PROMPT.
Locate each line in the records containing "repository". Copy it.

(STUDY MATERIAL Opens)

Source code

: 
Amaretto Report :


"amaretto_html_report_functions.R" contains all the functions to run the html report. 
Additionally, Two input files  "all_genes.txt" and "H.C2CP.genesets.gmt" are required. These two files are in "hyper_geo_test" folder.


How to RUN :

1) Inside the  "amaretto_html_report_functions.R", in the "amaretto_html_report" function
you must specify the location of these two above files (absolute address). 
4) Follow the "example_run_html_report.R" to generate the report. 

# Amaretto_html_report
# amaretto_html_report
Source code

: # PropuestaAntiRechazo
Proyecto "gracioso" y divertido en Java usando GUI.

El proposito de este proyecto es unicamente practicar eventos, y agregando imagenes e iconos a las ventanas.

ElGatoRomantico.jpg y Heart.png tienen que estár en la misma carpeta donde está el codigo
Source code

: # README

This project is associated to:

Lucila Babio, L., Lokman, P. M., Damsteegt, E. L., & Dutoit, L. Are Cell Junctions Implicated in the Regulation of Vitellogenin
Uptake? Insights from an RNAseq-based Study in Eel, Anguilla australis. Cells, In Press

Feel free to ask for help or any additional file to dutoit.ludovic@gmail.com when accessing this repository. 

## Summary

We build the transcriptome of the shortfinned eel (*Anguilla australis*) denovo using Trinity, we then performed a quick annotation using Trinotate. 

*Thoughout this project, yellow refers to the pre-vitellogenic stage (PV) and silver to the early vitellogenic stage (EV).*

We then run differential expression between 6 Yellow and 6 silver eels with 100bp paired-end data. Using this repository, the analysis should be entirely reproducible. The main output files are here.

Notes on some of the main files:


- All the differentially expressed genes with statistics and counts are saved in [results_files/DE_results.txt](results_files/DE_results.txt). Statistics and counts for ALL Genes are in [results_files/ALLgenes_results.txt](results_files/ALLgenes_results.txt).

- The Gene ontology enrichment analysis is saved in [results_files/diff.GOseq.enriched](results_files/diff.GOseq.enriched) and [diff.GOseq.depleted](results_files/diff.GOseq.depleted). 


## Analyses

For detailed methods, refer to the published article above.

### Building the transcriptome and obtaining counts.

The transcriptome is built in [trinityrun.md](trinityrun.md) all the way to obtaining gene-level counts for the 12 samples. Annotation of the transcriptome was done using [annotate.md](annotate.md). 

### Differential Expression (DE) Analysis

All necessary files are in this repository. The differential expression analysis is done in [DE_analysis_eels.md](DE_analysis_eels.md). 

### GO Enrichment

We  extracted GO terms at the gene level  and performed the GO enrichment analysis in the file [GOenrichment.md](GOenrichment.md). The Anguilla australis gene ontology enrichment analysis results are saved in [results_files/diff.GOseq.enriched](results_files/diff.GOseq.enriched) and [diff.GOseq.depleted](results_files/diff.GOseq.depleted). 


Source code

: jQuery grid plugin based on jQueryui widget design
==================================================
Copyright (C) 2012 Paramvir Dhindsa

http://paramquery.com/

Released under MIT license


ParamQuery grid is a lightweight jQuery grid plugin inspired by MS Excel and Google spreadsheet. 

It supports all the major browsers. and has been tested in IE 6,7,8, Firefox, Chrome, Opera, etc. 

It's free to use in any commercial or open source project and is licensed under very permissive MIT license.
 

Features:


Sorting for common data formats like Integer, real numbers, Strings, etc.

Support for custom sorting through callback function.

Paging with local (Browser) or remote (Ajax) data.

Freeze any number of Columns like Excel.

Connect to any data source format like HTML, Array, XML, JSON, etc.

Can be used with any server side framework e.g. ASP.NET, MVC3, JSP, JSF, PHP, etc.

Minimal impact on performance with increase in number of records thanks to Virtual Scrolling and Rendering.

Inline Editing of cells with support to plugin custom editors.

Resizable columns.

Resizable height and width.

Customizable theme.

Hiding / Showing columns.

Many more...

(STUDY MATERIAL Closes)

FINISHED EXERCISE.
Feel free to ask for help or any additional file to dutoit.ludovic@gmail.com when accessing this repository. 
We then run differential expression between 6 Yellow and 6 silver eels with 100bp paired-end data. Using this repository, the analysis should be entirely reproducible. The main output files are here.
All necessary files are in this repository. The differential expression analysis is done in [DE_analysis_eels.md](DE_analysis_eels.md). 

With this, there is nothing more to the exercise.